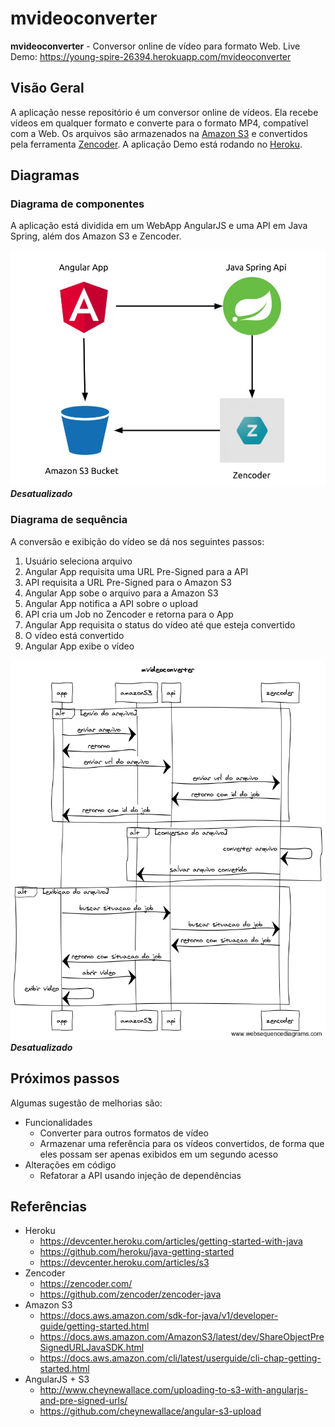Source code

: # mvideoconverter

**mvideoconverter** - Conversor online de vídeo para formato Web.
Live Demo: https://young-spire-26394.herokuapp.com/mvideoconverter

## Visão Geral
A aplicação nesse repositório é um conversor online de vídeos. Ela recebe vídeos em qualquer formato e converte para o formato MP4, compatível com a Web.
Os arquivos são armazenados na [Amazon S3](https://aws.amazon.com/s3/) e convertidos pela ferramenta [Zencoder](https://zencoder.com/). 
A aplicação Demo está rodando no [Heroku](http://www.heroku.com).

## Diagramas

### Diagrama de componentes
A aplicação está dividida em um WebApp AngularJS e uma API em Java Spring, além dos Amazon S3 e Zencoder.

![Componentes](/docs/componentes.jpg)
***Desatualizado***

### Diagrama de sequência
A conversão e exibição do vídeo se dá nos seguintes passos:

1. Usuário seleciona arquivo
1. Angular App requisita uma URL Pre-Signed para a API
1. API requisita a URL Pre-Signed para o Amazon S3
1. Angular App sobe o arquivo para a Amazon S3
1. Angular App notifica a API sobre o upload
1. API cria um Job no Zencoder e retorna para o App
1. Angular App requisita o status do vídeo até que esteja convertido
1. O vídeo está convertido
1. Angular App exibe o vídeo

![Sequência](/docs/sequencia.png)
***Desatualizado***

## Próximos passos
Algumas sugestão de melhorias são:
* Funcionalidades
	* Converter para outros formatos de vídeo
	* Armazenar uma referência para os vídeos convertidos, de forma que eles possam ser apenas exibidos em um segundo acesso
* Alterações em código
	* Refatorar a API usando injeção de dependências

## Referências
* Heroku
	* https://devcenter.heroku.com/articles/getting-started-with-java
	* https://github.com/heroku/java-getting-started
	* https://devcenter.heroku.com/articles/s3
* Zencoder
	* https://zencoder.com/
	* https://github.com/zencoder/zencoder-java
* Amazon S3
	* https://docs.aws.amazon.com/sdk-for-java/v1/developer-guide/getting-started.html
	* https://docs.aws.amazon.com/AmazonS3/latest/dev/ShareObjectPreSignedURLJavaSDK.html
	* https://docs.aws.amazon.com/cli/latest/userguide/cli-chap-getting-started.html
* AngularJS + S3
	* http://www.cheynewallace.com/uploading-to-s3-with-angularjs-and-pre-signed-urls/
	* https://github.com/cheynewallace/angular-s3-upload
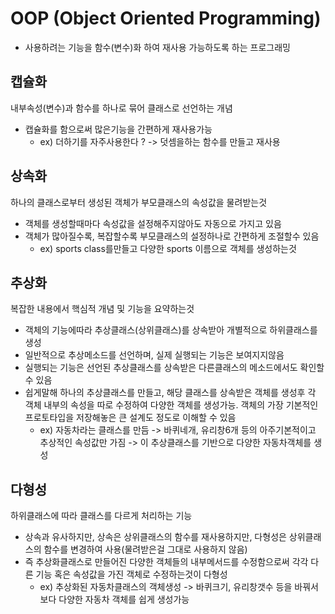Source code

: # OOP (Object Oriented Programming)
- 사용하려는 기능을 함수(변수)화 하여 재사용 가능하도록 하는 프로그래밍

## 캡슐화 
내부속성(변수)과 함수를 하나로 묶어 클래스로 선언하는 개념
  - 캡슐화를 함으로써 많은기능을 간편하게 재사용가능
    - ex) 더하기를 자주사용한다 ? -> 덧셈을하는 함수를 만들고 재사용  

## 상속화
하나의 클래스로부터 생성된 객체가 부모클래스의 속성값을 물려받는것
  - 객체를 생성할때마다 속성값을 설정해주지않아도 자동으로 가지고 있음
  - 객체가 많아질수록, 복잡할수록 부모클래스의 설정하나로 간편하게 조절할수 있음
    - ex) sports class를만들고 다양한 sports 이름으로 객체를 생성하는것  

## 추상화
복잡한 내용에서 핵심적 개념 및 기능을 요약하는것
  - 객체의 기능에따라 추상클래스(상위클래스)를 상속받아 개별적으로 하위클래스를 생성
  - 일반적으로 추상메소드를 선언하며, 실제 실행되는 기능은 보여지지않음
  - 실행되는 기능은 선언된 추상클래스를 상속받은 다른클래스의 메소드에서도 확인할 수 있음
  - 쉽게말해 하나의 추상클래스를 만들고, 해당 클래스를 상속받은 객체를 생성후 각 객체 내부의 속성을 따로 수정하여 다양한 객체를 생성가능. 객체의 가장 기본적인 프로토타입을 저장해놓은 큰 설계도 정도로 이해할 수 있음
    - ex) 자동차라는 클래스를 만듬 -> 바퀴네개, 유리창6개 등의 아주기본적이고 추상적인 속성값만 가짐 -> 이 추상클래스를 기반으로 다양한 자동차객체를 생성  

## 다형성
하위클래스에 따라 클래스를 다르게 처리하는 기능
  - 상속과 유사하지만, 상속은 상위클래스의 함수를 재사용하지만, 다형성은 상위클래스의 함수를 변경하여 사용(물려받은걸 그대로 사용하지 않음)
  - 즉 추상화클래스로 만들어진 다양한 객체들의 내부메서드를 수정함으로써 각각 다른 기능 혹은 속성값을 가진 객체로 수정하는것이 다형성
    - ex) 추상화된 자동차클래스의 객체생성 -> 바퀴크기, 유리창갯수 등을 바꿔서 보다 다양한 자동차 객체를 쉽게 생성가능  


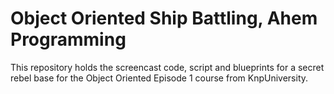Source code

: Object Oriented Ship Battling, Ahem Programming
==============================================

This repository holds the screencast code, script and blueprints for a
secret rebel base for the Object Oriented Episode 1 course from KnpUniversity.


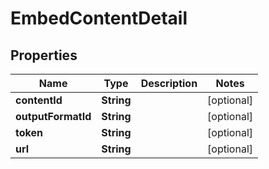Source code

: 
# EmbedContentDetail

## Properties
Name | Type | Description | Notes
------------ | ------------- | ------------- | -------------
**contentId** | **String** |  |  [optional]
**outputFormatId** | **String** |  |  [optional]
**token** | **String** |  |  [optional]
**url** | **String** |  |  [optional]



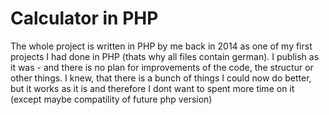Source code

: # Calculator in PHP #

The whole project is written in PHP by me back in 2014 as one of my first projects I had done in PHP (thats why all files contain german).
I publish as it was - and there is no plan for improvements of the code, the structur or other things.
I knew, that there is a bunch of things I could now do better, but it works as it is and therefore I dont want to spent more time on it (except maybe compatility of future php version)
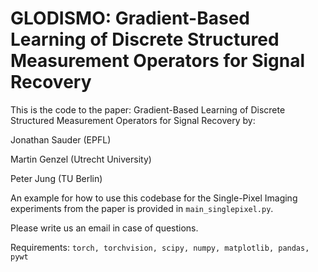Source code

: # GLODISMO: Gradient-Based Learning of Discrete Structured Measurement Operators for Signal Recovery

This is the code to the paper: Gradient-Based Learning of Discrete Structured Measurement Operators for Signal Recovery by:

Jonathan Sauder (EPFL)

Martin Genzel (Utrecht University)

Peter Jung (TU Berlin)

An example for how to use this codebase for the Single-Pixel Imaging experiments from the paper is provided in `main_singlepixel.py`.

Please write us an email in case of questions.

Requirements:
`torch, torchvision, scipy, numpy, matplotlib, pandas, pywt`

━━━━

What to do: All of the listing above has to be reproduced exactly, though without its images.

Result below:
Source code

: # mvideoconverter

**mvideoconverter** - Conversor online de vídeo para formato Web.
Live Demo: https://young-spire-26394.herokuapp.com/mvideoconverter

## Visão Geral
A aplicação nesse repositório é um conversor online de vídeos. Ela recebe vídeos em qualquer formato e converte para o formato MP4, compatível com a Web.
Os arquivos são armazenados na [Amazon S3](https://aws.amazon.com/s3/) e convertidos pela ferramenta [Zencoder](https://zencoder.com/). 
A aplicação Demo está rodando no [Heroku](http://www.heroku.com).

## Diagramas

### Diagrama de componentes
A aplicação está dividida em um WebApp AngularJS e uma API em Java Spring, além dos Amazon S3 e Zencoder.

![Componentes](/docs/componentes.jpg)
***Desatualizado***

### Diagrama de sequência
A conversão e exibição do vídeo se dá nos seguintes passos:

1. Usuário seleciona arquivo
1. Angular App requisita uma URL Pre-Signed para a API
1. API requisita a URL Pre-Signed para o Amazon S3
1. Angular App sobe o arquivo para a Amazon S3
1. Angular App notifica a API sobre o upload
1. API cria um Job no Zencoder e retorna para o App
1. Angular App requisita o status do vídeo até que esteja convertido
1. O vídeo está convertido
1. Angular App exibe o vídeo

![Sequência](/docs/sequencia.png)
***Desatualizado***

## Próximos passos
Algumas sugestão de melhorias são:
* Funcionalidades
	* Converter para outros formatos de vídeo
	* Armazenar uma referência para os vídeos convertidos, de forma que eles possam ser apenas exibidos em um segundo acesso
* Alterações em código
	* Refatorar a API usando injeção de dependências

## Referências
* Heroku
	* https://devcenter.heroku.com/articles/getting-started-with-java
	* https://github.com/heroku/java-getting-started
	* https://devcenter.heroku.com/articles/s3
* Zencoder
	* https://zencoder.com/
	* https://github.com/zencoder/zencoder-java
* Amazon S3
	* https://docs.aws.amazon.com/sdk-for-java/v1/developer-guide/getting-started.html
	* https://docs.aws.amazon.com/AmazonS3/latest/dev/ShareObjectPreSignedURLJavaSDK.html
	* https://docs.aws.amazon.com/cli/latest/userguide/cli-chap-getting-started.html
* AngularJS + S3
	* http://www.cheynewallace.com/uploading-to-s3-with-angularjs-and-pre-signed-urls/
	* https://github.com/cheynewallace/angular-s3-upload
Source code

: # OOP (Object Oriented Programming)
- 사용하려는 기능을 함수(변수)화 하여 재사용 가능하도록 하는 프로그래밍

## 캡슐화 
내부속성(변수)과 함수를 하나로 묶어 클래스로 선언하는 개념
  - 캡슐화를 함으로써 많은기능을 간편하게 재사용가능
    - ex) 더하기를 자주사용한다 ? -> 덧셈을하는 함수를 만들고 재사용  

## 상속화
하나의 클래스로부터 생성된 객체가 부모클래스의 속성값을 물려받는것
  - 객체를 생성할때마다 속성값을 설정해주지않아도 자동으로 가지고 있음
  - 객체가 많아질수록, 복잡할수록 부모클래스의 설정하나로 간편하게 조절할수 있음
    - ex) sports class를만들고 다양한 sports 이름으로 객체를 생성하는것  

## 추상화
복잡한 내용에서 핵심적 개념 및 기능을 요약하는것
  - 객체의 기능에따라 추상클래스(상위클래스)를 상속받아 개별적으로 하위클래스를 생성
  - 일반적으로 추상메소드를 선언하며, 실제 실행되는 기능은 보여지지않음
  - 실행되는 기능은 선언된 추상클래스를 상속받은 다른클래스의 메소드에서도 확인할 수 있음
  - 쉽게말해 하나의 추상클래스를 만들고, 해당 클래스를 상속받은 객체를 생성후 각 객체 내부의 속성을 따로 수정하여 다양한 객체를 생성가능. 객체의 가장 기본적인 프로토타입을 저장해놓은 큰 설계도 정도로 이해할 수 있음
    - ex) 자동차라는 클래스를 만듬 -> 바퀴네개, 유리창6개 등의 아주기본적이고 추상적인 속성값만 가짐 -> 이 추상클래스를 기반으로 다양한 자동차객체를 생성  

## 다형성
하위클래스에 따라 클래스를 다르게 처리하는 기능
  - 상속과 유사하지만, 상속은 상위클래스의 함수를 재사용하지만, 다형성은 상위클래스의 함수를 변경하여 사용(물려받은걸 그대로 사용하지 않음)
  - 즉 추상화클래스로 만들어진 다양한 객체들의 내부메서드를 수정함으로써 각각 다른 기능 혹은 속성값을 가진 객체로 수정하는것이 다형성
    - ex) 추상화된 자동차클래스의 객체생성 -> 바퀴크기, 유리창갯수 등을 바꿔서 보다 다양한 자동차 객체를 쉽게 생성가능  


Source code

: Object Oriented Ship Battling, Ahem Programming
==============================================

This repository holds the screencast code, script and blueprints for a
secret rebel base for the Object Oriented Episode 1 course from KnpUniversity.


Source code

: 
# EmbedContentDetail

## Properties
Name | Type | Description | Notes
------------ | ------------- | ------------- | -------------
**contentId** | **String** |  |  [optional]
**outputFormatId** | **String** |  |  [optional]
**token** | **String** |  |  [optional]
**url** | **String** |  |  [optional]



Source code

: # Calculator in PHP #

The whole project is written in PHP by me back in 2014 as one of my first projects I had done in PHP (thats why all files contain german).
I publish as it was - and there is no plan for improvements of the code, the structur or other things.
I knew, that there is a bunch of things I could now do better, but it works as it is and therefore I dont want to spent more time on it (except maybe compatility of future php version)
Source code

: # GLODISMO: Gradient-Based Learning of Discrete Structured Measurement Operators for Signal Recovery

This is the code to the paper: Gradient-Based Learning of Discrete Structured Measurement Operators for Signal Recovery by:

Jonathan Sauder (EPFL)

Martin Genzel (Utrecht University)

Peter Jung (TU Berlin)

An example for how to use this codebase for the Single-Pixel Imaging experiments from the paper is provided in `main_singlepixel.py`.

Please write us an email in case of questions.

Requirements:
`torch, torchvision, scipy, numpy, matplotlib, pandas, pywt`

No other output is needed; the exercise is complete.